La réunion de l’OPEP à Vienne est l’occasion de faire le point sur l’évolution du pétrole dans les années à venir.

Trois tendances majeures apparaissent :
- Dans la foulée de l’Arabie Saoudite, plusieurs pays ont décidé d’accroître leur production pour gagner des parts de marché ;
- La baisse de la production américaine est une illusion d’optique ;
- L’essor de la production irakienne va accentuer le surplus d’offre dans les années à venir.

L’issue de la réunion de l’OPEP du 5 juin fait peu de doutes. Le statu quo devrait l’emporter. La réaction immédiate du marché est, en revanche, plus incertaine. On peut seulement avec assurance anticiper une forte volatilité des cours dans les prochaines séances.

Une stratégie du « chacun pour soi » coûteuse

L’OPEP est engagée dans une stratégie du « chacun pour soi ». Le bloc de la péninsule arabique, mais aussi dans la foulée de nombreux autres pays comme la Libye et l’Irak, ont décidé de s’engager dans une reconquête des parts de marché.

C’est une stratégie coûteuse et qui n’apporte pas pleinement satisfaction. L’Arabie Saoudite peut compter sur le matelas de sécurité que représentent ses confortables réserves de change mais, d’autres pays, comme le Venezuela, sont au bord de l’effondrement.

Si Caracas n’était pas parvenu à sécuriser un prêt de 5 milliards de dollars auprès de la Chine en début d’année et à obtenir 14 milliards de dollars d’investissement de la part de la Russie il y a quelques semaines, le pays serait déjà en situation de défaut de paiement. Une éventualité plus que probable en 2016 au regard de ses réserves de change qui sont à un plus bas de douze ans, à 17 milliards de dollars.

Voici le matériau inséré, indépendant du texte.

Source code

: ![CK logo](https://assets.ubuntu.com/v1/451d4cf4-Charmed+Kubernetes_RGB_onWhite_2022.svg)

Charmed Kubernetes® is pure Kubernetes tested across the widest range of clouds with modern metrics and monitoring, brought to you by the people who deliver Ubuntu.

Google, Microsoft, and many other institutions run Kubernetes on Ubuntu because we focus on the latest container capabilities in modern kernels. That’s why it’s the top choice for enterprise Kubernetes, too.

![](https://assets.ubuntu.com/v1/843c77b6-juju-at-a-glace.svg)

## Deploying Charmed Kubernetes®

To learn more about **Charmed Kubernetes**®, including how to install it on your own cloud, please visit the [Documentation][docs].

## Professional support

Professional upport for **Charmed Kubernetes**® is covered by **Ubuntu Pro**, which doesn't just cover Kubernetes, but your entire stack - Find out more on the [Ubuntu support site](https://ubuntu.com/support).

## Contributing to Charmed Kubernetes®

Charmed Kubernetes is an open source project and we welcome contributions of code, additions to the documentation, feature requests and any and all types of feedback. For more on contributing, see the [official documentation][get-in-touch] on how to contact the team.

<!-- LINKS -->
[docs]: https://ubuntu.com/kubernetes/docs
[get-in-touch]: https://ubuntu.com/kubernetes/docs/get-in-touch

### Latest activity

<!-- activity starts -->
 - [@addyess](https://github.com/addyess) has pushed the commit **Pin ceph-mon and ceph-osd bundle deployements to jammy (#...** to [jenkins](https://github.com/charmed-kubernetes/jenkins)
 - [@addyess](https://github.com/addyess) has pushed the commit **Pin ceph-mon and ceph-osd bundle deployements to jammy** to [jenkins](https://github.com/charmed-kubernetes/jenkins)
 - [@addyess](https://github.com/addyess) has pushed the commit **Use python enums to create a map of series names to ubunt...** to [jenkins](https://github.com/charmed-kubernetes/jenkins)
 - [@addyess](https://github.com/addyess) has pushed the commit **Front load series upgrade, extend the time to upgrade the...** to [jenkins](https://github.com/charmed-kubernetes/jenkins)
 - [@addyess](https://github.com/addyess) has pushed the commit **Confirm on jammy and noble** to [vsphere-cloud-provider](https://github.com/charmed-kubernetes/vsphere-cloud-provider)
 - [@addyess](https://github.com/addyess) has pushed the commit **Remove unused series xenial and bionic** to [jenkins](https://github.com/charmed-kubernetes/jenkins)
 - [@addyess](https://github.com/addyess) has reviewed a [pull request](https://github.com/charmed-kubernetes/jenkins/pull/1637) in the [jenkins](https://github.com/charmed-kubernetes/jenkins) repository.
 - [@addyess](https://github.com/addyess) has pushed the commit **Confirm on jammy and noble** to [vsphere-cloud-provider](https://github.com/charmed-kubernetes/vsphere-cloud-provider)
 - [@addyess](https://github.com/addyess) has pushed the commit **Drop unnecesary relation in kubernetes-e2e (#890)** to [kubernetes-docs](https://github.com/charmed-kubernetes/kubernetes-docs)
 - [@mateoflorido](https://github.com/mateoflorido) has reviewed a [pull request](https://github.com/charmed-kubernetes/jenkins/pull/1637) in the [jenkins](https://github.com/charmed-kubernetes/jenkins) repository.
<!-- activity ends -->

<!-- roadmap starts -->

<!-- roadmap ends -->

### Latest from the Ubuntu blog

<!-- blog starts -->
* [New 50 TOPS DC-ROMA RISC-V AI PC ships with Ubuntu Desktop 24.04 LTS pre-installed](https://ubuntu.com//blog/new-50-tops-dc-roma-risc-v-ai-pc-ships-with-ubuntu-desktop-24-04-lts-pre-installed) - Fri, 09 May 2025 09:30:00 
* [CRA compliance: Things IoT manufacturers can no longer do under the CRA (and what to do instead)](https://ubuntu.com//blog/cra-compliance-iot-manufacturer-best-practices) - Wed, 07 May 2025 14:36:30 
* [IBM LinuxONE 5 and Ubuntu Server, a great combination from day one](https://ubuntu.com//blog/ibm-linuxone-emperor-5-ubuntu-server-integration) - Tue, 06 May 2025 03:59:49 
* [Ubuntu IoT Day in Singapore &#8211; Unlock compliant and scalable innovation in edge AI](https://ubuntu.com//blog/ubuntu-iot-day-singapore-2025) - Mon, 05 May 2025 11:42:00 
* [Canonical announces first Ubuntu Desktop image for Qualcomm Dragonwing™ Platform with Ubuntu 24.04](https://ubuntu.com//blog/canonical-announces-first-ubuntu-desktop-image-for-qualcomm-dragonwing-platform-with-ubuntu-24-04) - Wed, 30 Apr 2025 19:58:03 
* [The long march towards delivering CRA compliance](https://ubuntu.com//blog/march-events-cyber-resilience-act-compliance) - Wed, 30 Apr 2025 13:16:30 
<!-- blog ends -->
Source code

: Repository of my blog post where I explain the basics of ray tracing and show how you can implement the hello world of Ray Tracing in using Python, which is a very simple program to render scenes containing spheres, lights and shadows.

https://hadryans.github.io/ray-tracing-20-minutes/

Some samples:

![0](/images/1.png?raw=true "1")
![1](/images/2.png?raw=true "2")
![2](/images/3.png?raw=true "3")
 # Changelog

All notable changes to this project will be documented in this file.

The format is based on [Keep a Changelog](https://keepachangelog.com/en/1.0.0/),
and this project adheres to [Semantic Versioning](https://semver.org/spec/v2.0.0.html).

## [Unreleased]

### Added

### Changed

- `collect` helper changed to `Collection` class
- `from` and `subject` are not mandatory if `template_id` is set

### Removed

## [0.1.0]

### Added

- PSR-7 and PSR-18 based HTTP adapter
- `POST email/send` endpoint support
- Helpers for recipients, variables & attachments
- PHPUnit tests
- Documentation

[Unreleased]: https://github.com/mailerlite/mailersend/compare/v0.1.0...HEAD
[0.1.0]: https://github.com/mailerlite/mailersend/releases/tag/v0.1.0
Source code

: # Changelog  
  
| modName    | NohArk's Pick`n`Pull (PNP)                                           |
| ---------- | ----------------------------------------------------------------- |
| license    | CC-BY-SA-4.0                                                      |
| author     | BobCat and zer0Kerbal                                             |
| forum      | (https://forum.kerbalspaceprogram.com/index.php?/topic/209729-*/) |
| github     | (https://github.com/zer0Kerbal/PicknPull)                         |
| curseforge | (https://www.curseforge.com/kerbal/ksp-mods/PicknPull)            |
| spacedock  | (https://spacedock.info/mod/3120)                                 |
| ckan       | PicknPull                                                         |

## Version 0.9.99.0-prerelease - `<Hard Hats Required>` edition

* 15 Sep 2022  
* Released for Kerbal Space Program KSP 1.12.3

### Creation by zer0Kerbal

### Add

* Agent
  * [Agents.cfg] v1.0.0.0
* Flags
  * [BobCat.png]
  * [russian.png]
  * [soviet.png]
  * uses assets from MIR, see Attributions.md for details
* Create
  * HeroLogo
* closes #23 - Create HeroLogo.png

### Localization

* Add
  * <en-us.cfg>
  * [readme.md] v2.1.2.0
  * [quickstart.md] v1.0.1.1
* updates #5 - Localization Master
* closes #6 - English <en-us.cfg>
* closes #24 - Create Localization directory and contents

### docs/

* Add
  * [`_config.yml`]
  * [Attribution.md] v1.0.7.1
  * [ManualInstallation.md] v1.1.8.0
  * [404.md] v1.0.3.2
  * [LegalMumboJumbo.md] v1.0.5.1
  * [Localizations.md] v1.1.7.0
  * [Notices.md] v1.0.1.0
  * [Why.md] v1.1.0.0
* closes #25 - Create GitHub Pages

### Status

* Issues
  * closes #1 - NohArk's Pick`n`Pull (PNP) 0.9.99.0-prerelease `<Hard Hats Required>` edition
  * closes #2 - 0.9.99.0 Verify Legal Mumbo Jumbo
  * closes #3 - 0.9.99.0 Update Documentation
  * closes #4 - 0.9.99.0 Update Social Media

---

La baisse de la production américaine, une illusion d’optique

L’OPEP a néanmoins toutes les chances de poursuivre sa stratégie qui se révèle, au premier abord, payante. L’opposition qui a pu exister au sein de l’organisation en fin d’année 2014 s’est tue. L’Algérie a décidé de suivre à marche forcée l’exemple de l’Arabie Saoudite tandis que le Venezuela ne milite désormais plus que pour une stabilisation des cours qui n’interviendra, dans tous les cas, que très nettement en dessous du seuil d’équilibre nécessaire pour le pays à 120 dollars.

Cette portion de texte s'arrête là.